_What to produce_
Return each record exactly as it appears, so that nothing is dropped or altered.

Records contained in a dataset
----

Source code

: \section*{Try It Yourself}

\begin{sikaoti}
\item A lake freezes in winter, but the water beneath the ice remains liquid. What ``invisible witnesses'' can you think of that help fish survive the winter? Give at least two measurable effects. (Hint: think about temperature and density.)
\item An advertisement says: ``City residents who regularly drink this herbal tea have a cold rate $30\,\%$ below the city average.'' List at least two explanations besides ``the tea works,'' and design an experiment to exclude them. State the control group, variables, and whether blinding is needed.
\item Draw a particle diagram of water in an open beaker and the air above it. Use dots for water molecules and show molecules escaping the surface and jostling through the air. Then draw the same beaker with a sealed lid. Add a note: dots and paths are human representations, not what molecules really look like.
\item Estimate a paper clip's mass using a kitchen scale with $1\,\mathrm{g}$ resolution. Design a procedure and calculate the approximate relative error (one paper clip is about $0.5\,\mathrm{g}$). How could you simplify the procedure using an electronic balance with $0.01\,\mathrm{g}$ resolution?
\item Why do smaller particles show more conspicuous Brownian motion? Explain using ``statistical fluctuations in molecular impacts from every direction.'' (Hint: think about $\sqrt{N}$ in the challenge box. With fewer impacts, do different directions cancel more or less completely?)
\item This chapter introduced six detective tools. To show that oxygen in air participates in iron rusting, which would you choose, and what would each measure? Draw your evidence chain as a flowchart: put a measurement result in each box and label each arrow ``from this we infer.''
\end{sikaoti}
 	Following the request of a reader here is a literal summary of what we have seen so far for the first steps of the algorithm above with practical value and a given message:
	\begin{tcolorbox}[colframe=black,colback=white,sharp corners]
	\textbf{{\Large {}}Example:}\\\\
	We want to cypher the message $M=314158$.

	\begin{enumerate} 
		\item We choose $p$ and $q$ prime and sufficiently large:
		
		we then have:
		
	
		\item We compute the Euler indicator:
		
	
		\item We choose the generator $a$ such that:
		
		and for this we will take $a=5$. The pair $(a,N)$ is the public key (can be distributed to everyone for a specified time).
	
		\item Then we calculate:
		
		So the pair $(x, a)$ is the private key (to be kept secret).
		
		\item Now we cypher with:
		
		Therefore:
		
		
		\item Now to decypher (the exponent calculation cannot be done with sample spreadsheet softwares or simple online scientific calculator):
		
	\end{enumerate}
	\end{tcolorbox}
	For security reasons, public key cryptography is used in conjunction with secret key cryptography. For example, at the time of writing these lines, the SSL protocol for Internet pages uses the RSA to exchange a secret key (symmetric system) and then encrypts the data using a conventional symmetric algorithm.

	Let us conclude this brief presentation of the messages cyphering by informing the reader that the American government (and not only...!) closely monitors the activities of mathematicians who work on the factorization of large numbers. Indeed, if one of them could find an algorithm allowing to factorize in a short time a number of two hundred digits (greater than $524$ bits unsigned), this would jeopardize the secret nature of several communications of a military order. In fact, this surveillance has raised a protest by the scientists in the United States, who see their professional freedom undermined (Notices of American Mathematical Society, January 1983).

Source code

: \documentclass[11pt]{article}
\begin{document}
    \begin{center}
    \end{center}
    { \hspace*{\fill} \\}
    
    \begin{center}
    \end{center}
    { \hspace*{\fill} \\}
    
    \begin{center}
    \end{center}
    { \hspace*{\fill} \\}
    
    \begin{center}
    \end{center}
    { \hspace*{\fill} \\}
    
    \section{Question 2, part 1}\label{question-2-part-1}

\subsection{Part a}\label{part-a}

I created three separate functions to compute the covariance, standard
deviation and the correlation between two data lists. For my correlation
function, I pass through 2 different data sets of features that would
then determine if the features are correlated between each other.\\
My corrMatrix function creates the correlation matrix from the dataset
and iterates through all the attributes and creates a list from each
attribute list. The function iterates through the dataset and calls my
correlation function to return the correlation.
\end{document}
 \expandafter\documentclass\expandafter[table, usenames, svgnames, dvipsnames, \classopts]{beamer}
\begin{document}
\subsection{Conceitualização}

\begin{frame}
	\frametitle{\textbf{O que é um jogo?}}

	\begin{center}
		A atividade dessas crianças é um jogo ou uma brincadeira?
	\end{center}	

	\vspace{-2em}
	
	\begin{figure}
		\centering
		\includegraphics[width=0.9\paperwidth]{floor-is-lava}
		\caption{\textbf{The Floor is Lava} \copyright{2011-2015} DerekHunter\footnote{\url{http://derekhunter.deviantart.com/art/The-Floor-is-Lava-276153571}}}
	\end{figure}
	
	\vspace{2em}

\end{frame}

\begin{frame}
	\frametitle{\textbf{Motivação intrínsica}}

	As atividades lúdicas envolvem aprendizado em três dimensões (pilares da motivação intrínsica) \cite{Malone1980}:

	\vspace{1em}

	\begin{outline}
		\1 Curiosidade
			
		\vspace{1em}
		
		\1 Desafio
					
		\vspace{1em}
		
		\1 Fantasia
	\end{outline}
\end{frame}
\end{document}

----

_Solution to the problem_
Source code

: \section*{Try It Yourself}

\begin{sikaoti}
\item A lake freezes in winter, but the water beneath the ice remains liquid. What ``invisible witnesses'' can you think of that help fish survive the winter? Give at least two measurable effects. (Hint: think about temperature and density.)
\item An advertisement says: ``City residents who regularly drink this herbal tea have a cold rate $30\,\%$ below the city average.'' List at least two explanations besides ``the tea works,'' and design an experiment to exclude them. State the control group, variables, and whether blinding is needed.
\item Draw a particle diagram of water in an open beaker and the air above it. Use dots for water molecules and show molecules escaping the surface and jostling through the air. Then draw the same beaker with a sealed lid. Add a note: dots and paths are human representations, not what molecules really look like.
\item Estimate a paper clip's mass using a kitchen scale with $1\,\mathrm{g}$ resolution. Design a procedure and calculate the approximate relative error (one paper clip is about $0.5\,\mathrm{g}$). How could you simplify the procedure using an electronic balance with $0.01\,\mathrm{g}$ resolution?
\item Why do smaller particles show more conspicuous Brownian motion? Explain using ``statistical fluctuations in molecular impacts from every direction.'' (Hint: think about $\sqrt{N}$ in the challenge box. With fewer impacts, do different directions cancel more or less completely?)
\item This chapter introduced six detective tools. To show that oxygen in air participates in iron rusting, which would you choose, and what would each measure? Draw your evidence chain as a flowchart: put a measurement result in each box and label each arrow ``from this we infer.''
\end{sikaoti}
 	Following the request of a reader here is a literal summary of what we have seen so far for the first steps of the algorithm above with practical value and a given message:
	\begin{tcolorbox}[colframe=black,colback=white,sharp corners]
	\textbf{{\Large {}}Example:}\\\\
	We want to cypher the message $M=314158$.

	\begin{enumerate} 
		\item We choose $p$ and $q$ prime and sufficiently large:
		
		we then have:
		
	
		\item We compute the Euler indicator:
		
	
		\item We choose the generator $a$ such that:
		
		and for this we will take $a=5$. The pair $(a,N)$ is the public key (can be distributed to everyone for a specified time).
	
		\item Then we calculate:
		
		So the pair $(x, a)$ is the private key (to be kept secret).
		
		\item Now we cypher with:
		
		Therefore:
		
		
		\item Now to decypher (the exponent calculation cannot be done with sample spreadsheet softwares or simple online scientific calculator):
		
	\end{enumerate}
	\end{tcolorbox}
	For security reasons, public key cryptography is used in conjunction with secret key cryptography. For example, at the time of writing these lines, the SSL protocol for Internet pages uses the RSA to exchange a secret key (symmetric system) and then encrypts the data using a conventional symmetric algorithm.

	Let us conclude this brief presentation of the messages cyphering by informing the reader that the American government (and not only...!) closely monitors the activities of mathematicians who work on the factorization of large numbers. Indeed, if one of them could find an algorithm allowing to factorize in a short time a number of two hundred digits (greater than $524$ bits unsigned), this would jeopardize the secret nature of several communications of a military order. In fact, this surveillance has raised a protest by the scientists in the United States, who see their professional freedom undermined (Notices of American Mathematical Society, January 1983).

Source code

: \documentclass[11pt]{article}
\begin{document}
    \begin{center}
    \end{center}
    { \hspace*{\fill} \\}
    
    \begin{center}
    \end{center}
    { \hspace*{\fill} \\}
    
    \begin{center}
    \end{center}
    { \hspace*{\fill} \\}
    
    \begin{center}
    \end{center}
    { \hspace*{\fill} \\}
    
    \section{Question 2, part 1}\label{question-2-part-1}

\subsection{Part a}\label{part-a}

I created three separate functions to compute the covariance, standard
deviation and the correlation between two data lists. For my correlation
function, I pass through 2 different data sets of features that would
then determine if the features are correlated between each other.\\
My corrMatrix function creates the correlation matrix from the dataset
and iterates through all the attributes and creates a list from each
attribute list. The function iterates through the dataset and calls my
correlation function to return the correlation.
\end{document}
 \expandafter\documentclass\expandafter[table, usenames, svgnames, dvipsnames, \classopts]{beamer}
\begin{document}
\subsection{Conceitualização}

\begin{frame}
	\frametitle{\textbf{O que é um jogo?}}

	\begin{center}
		A atividade dessas crianças é um jogo ou uma brincadeira?
	\end{center}	

	\vspace{-2em}
	
	\begin{figure}
		\centering
		\includegraphics[width=0.9\paperwidth]{floor-is-lava}
		\caption{\textbf{The Floor is Lava} \copyright{2011-2015} DerekHunter\footnote{\url{http://derekhunter.deviantart.com/art/The-Floor-is-Lava-276153571}}}
	\end{figure}
	
	\vspace{2em}

\end{frame}

\begin{frame}
	\frametitle{\textbf{Motivação intrínsica}}

	As atividades lúdicas envolvem aprendizado em três dimensões (pilares da motivação intrínsica) \cite{Malone1980}:

	\vspace{1em}

	\begin{outline}
		\1 Curiosidade
			
		\vspace{1em}
		
		\1 Desafio
					
		\vspace{1em}
		
		\1 Fantasia
	\end{outline}
\end{frame}
\end{document}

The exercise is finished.